> _The task_: The answer must be every line below that contains the string "counterViewClass".

[Listed records]

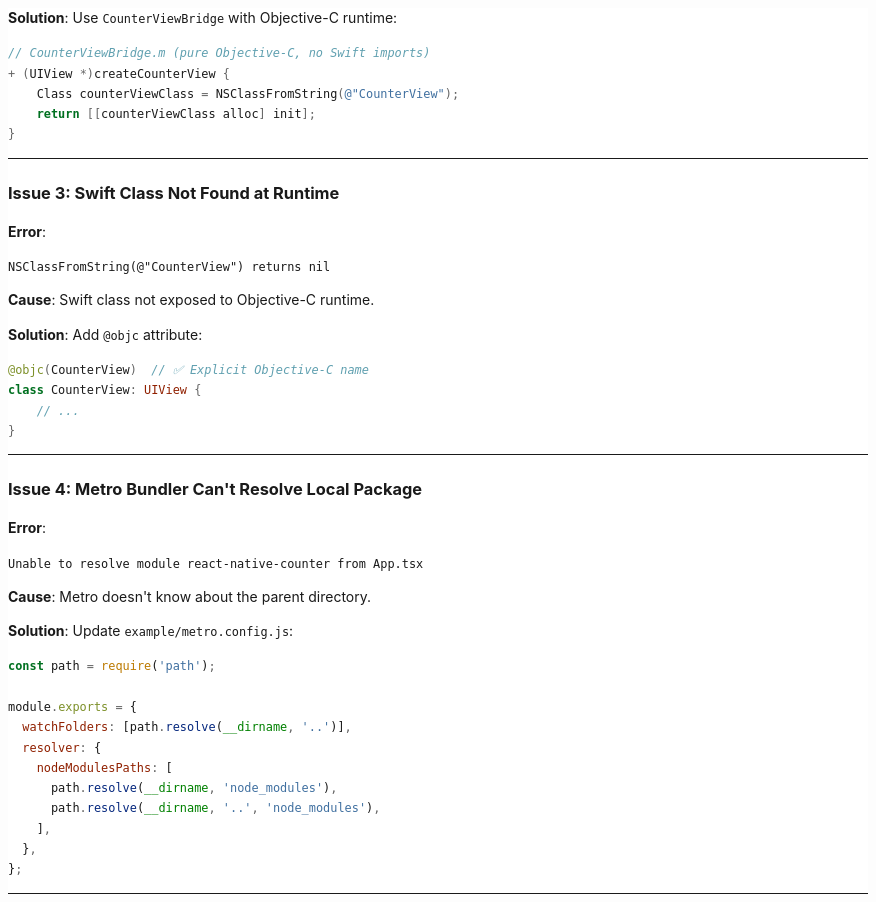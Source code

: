 **Solution**: Use `CounterViewBridge` with Objective-C runtime:

```objective-c
// CounterViewBridge.m (pure Objective-C, no Swift imports)
+ (UIView *)createCounterView {
    Class counterViewClass = NSClassFromString(@"CounterView");
    return [[counterViewClass alloc] init];
}
```

---

### Issue 3: Swift Class Not Found at Runtime

**Error**:
```
NSClassFromString(@"CounterView") returns nil
```

**Cause**: Swift class not exposed to Objective-C runtime.

**Solution**: Add `@objc` attribute:

```swift
@objc(CounterView)  // ✅ Explicit Objective-C name
class CounterView: UIView {
    // ...
}
```

---

### Issue 4: Metro Bundler Can't Resolve Local Package

**Error**:
```
Unable to resolve module react-native-counter from App.tsx
```

**Cause**: Metro doesn't know about the parent directory.

**Solution**: Update `example/metro.config.js`:

```javascript
const path = require('path');

module.exports = {
  watchFolders: [path.resolve(__dirname, '..')],
  resolver: {
    nodeModulesPaths: [
      path.resolve(__dirname, 'node_modules'),
      path.resolve(__dirname, '..', 'node_modules'),
    ],
  },
};
```

---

[/Listed records]

> _Exercise answer_:
    Class counterViewClass = NSClassFromString(@"CounterView");
    return [[counterViewClass alloc] init];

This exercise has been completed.